Zufrieden mit DSL-Geschäft
"Wir sind im vergangenen Jahr von Tag zu Tag und von Woche zu Woche besser geworden. Das war in Zahlen messbar", sagte der Telekom-Chef heute am Konzernsitz in Bonn. Fast alle Ziele seien erreicht, einige sogar
übererfüllt worden. Besonders stolz sei man auf den DSL-Neukundenanteil, der im vergangenen Jahr auf 44 Prozent gesteigert werden konnte. "Nicht einmal jeder fünfte Kunde kam 2006 im DSL-Geschäft zur Telekom; mittlerweile ist es fast jeder zweite", zeigte sich Obermann zufrieden.
Auch die Zweitmarke
Congstar habe sich in nur sechs Monaten "zu einer bekannten Größe am deutschen Markt entwickelt." Hierbei ist aber zu berücksichtigen, dass die Telekom einen hohen Werbeaufwand betreibt, um die eigene Billigmarke bekannt zu machen. Sei es durch Anzeigen, große Plakate in Innenstädten oder Sponsoring-Maßnahmen wie beispielsweise beim FC St. Pauli.
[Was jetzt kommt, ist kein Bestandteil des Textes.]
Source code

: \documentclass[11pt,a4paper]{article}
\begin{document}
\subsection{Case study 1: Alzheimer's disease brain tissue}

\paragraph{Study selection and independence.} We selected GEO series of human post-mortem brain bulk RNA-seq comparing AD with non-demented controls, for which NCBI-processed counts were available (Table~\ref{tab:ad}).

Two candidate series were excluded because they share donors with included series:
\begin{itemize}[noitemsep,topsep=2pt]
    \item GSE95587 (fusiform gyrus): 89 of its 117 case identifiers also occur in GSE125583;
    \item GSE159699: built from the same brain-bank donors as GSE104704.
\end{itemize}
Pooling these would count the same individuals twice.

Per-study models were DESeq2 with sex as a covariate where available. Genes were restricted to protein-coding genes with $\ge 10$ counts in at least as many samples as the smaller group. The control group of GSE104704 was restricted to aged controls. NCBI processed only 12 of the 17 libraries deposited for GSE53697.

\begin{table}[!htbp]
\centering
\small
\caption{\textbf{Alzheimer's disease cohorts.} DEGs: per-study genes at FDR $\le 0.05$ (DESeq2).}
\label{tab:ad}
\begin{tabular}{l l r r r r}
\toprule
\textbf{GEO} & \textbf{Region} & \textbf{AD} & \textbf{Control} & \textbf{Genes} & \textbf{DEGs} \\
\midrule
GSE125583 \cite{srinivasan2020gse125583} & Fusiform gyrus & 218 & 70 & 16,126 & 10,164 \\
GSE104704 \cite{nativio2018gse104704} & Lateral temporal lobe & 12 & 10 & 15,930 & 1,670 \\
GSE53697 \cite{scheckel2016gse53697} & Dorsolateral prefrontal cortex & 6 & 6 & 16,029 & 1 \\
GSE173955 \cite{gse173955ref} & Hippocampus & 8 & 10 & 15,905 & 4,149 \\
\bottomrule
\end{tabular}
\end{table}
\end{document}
Mit den Kundenverlusten im klassischen Festnetzgeschäft könne man sicher nicht zufrieden sein. Obermann verwies aber darauf, dass die Telekom in ihrem einstigen Kerngeschäft noch immer einen Marktanteil von 80 Prozent habe. Und das, obwohl es zu einem gewollten und durch die Bundesnetzagentur geförderten "knallharten Wettbewerb" komme.